By measuring the THz electron spin resonance (ESR) transmission spectra and high-field magnetization on the spin-gapped system CuTe2O5, we identified the singlet--triplet excitations in the dimerized non-magnetic ground state. The determined spin-gap value of h\nu_{0}=4.94 meV at the \Gamma point (\mathbf{Q}\simeq\mathbf{0}) is significantly smaller than the strongest antiferromagnetic exchange interaction between the Cu ions predicted by theoretical investigations.

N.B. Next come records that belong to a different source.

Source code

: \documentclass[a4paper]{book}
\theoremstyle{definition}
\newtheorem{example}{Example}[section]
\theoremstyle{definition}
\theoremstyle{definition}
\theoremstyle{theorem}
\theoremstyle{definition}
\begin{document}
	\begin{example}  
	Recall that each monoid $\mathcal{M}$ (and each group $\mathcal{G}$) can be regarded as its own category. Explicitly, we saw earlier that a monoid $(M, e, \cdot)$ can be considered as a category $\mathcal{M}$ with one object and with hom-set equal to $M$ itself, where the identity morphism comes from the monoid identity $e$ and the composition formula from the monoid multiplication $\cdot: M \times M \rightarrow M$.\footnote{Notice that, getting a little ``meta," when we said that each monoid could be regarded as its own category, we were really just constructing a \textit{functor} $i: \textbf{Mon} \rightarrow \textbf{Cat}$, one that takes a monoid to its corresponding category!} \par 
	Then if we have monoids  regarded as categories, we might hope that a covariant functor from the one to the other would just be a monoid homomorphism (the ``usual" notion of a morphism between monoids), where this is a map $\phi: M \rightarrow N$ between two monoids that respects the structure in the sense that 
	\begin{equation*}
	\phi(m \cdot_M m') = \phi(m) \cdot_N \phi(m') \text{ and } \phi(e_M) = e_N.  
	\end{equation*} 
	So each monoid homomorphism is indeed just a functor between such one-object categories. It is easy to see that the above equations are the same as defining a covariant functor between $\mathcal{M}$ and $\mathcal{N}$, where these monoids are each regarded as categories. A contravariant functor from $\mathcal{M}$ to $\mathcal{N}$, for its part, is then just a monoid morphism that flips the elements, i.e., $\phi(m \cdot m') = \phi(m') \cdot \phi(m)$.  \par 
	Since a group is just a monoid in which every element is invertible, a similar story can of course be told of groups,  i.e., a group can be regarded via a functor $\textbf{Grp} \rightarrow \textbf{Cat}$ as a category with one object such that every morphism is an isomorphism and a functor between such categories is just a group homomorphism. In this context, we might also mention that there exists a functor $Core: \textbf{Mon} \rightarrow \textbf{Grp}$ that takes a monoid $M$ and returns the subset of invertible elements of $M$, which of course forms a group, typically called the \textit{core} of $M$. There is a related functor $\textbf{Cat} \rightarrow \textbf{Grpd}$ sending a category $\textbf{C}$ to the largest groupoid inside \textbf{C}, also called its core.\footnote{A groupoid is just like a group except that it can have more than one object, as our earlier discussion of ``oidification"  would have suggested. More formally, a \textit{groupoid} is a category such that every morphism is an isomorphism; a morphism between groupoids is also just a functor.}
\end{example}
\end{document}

We also observed the critical field H_{\text{c1}}^{a^{*}}=37.6 T for \mathbf{H}\perp\text{bc-plane} and H_{\text{c1}}^{bc}=40.6 T for \mathbf{H}\parallel\text{bc-plane} at the onset of non-zero magnetization, consistent with the gap value and corresponding anisotropic g-factors determined previously. The observed singlet--triplet excitations in Faraday and Voigt configurations suggest a mixing of the singlet state with the S_{z}=0 triplet state and the S_{z}=\pm 1 triplet states, respectively, due to the Dzyaloshinskii--Moriya (DM) interaction with a DM vector perpendicular to the crystalline bc-plane.